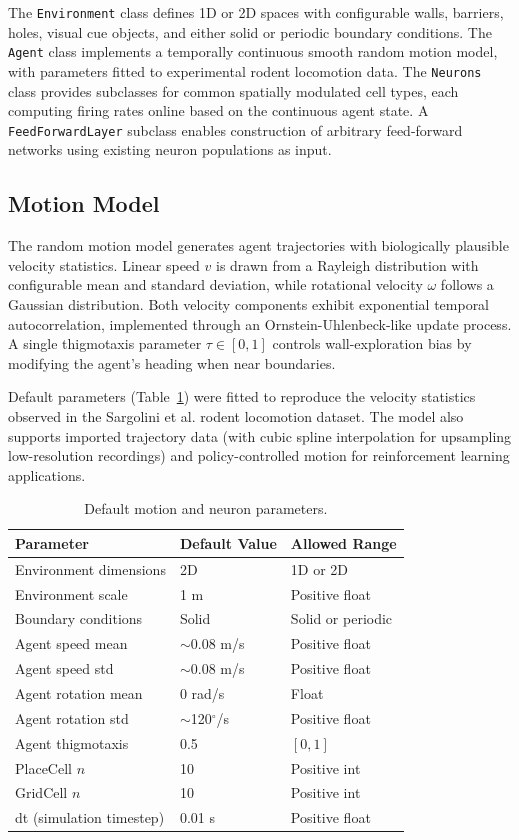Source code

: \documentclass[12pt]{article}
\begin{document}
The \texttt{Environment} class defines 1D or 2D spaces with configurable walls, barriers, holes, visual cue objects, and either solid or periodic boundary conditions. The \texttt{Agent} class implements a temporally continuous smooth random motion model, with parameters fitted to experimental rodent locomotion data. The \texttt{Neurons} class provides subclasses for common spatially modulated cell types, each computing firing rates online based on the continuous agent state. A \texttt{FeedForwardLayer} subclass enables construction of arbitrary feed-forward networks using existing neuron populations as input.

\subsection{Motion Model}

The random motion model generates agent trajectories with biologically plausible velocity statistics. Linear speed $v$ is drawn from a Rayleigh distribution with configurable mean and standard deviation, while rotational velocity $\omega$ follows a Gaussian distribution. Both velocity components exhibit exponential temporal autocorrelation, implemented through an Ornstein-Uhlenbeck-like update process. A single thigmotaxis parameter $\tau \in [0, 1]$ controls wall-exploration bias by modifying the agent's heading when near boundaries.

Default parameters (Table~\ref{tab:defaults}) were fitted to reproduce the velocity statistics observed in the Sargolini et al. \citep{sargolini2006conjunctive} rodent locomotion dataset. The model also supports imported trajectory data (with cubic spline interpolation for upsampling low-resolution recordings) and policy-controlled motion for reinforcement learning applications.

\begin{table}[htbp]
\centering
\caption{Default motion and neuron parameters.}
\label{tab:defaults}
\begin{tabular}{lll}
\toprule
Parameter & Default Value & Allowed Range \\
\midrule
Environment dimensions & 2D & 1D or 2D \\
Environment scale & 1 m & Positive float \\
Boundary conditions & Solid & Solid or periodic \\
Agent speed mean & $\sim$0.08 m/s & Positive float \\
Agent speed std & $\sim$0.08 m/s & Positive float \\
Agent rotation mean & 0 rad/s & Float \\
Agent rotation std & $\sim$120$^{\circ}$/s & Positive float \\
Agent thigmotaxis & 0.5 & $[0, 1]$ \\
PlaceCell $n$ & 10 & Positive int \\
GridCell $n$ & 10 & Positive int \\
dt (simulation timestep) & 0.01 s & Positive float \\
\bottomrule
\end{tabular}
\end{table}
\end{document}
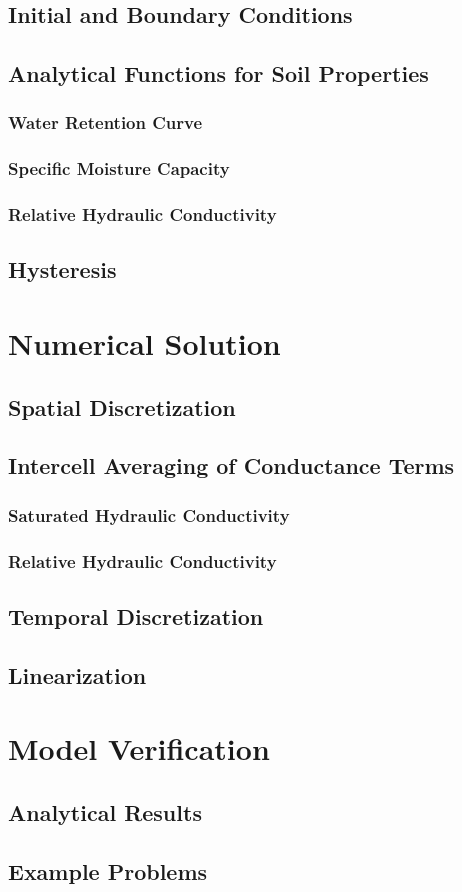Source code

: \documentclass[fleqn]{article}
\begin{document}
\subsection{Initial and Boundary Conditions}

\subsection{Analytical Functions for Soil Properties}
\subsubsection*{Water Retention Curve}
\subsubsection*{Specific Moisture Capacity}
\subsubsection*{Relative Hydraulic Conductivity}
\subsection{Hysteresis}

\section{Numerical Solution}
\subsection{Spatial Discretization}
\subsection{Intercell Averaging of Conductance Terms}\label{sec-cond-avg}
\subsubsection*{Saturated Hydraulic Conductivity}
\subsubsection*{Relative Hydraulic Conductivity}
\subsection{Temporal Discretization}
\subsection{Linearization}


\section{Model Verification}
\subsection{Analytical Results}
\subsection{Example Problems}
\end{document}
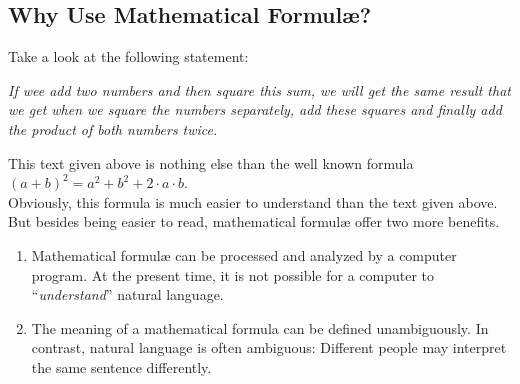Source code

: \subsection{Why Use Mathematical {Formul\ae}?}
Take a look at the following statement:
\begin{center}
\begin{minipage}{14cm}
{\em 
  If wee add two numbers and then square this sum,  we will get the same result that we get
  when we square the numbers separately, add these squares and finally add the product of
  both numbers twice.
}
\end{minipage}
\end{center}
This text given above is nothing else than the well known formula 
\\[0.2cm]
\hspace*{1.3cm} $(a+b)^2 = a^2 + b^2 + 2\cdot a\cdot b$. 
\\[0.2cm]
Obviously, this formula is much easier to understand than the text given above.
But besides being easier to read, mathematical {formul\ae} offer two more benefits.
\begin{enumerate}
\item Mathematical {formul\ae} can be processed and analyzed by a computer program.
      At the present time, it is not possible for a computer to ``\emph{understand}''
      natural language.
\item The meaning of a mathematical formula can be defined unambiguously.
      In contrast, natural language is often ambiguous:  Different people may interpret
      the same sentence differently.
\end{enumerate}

Work task: Please return every line of the records that contains the word "article".

Solved problem:
: \documentclass[12pt]{article}
: \documentclass[fleqn]{article}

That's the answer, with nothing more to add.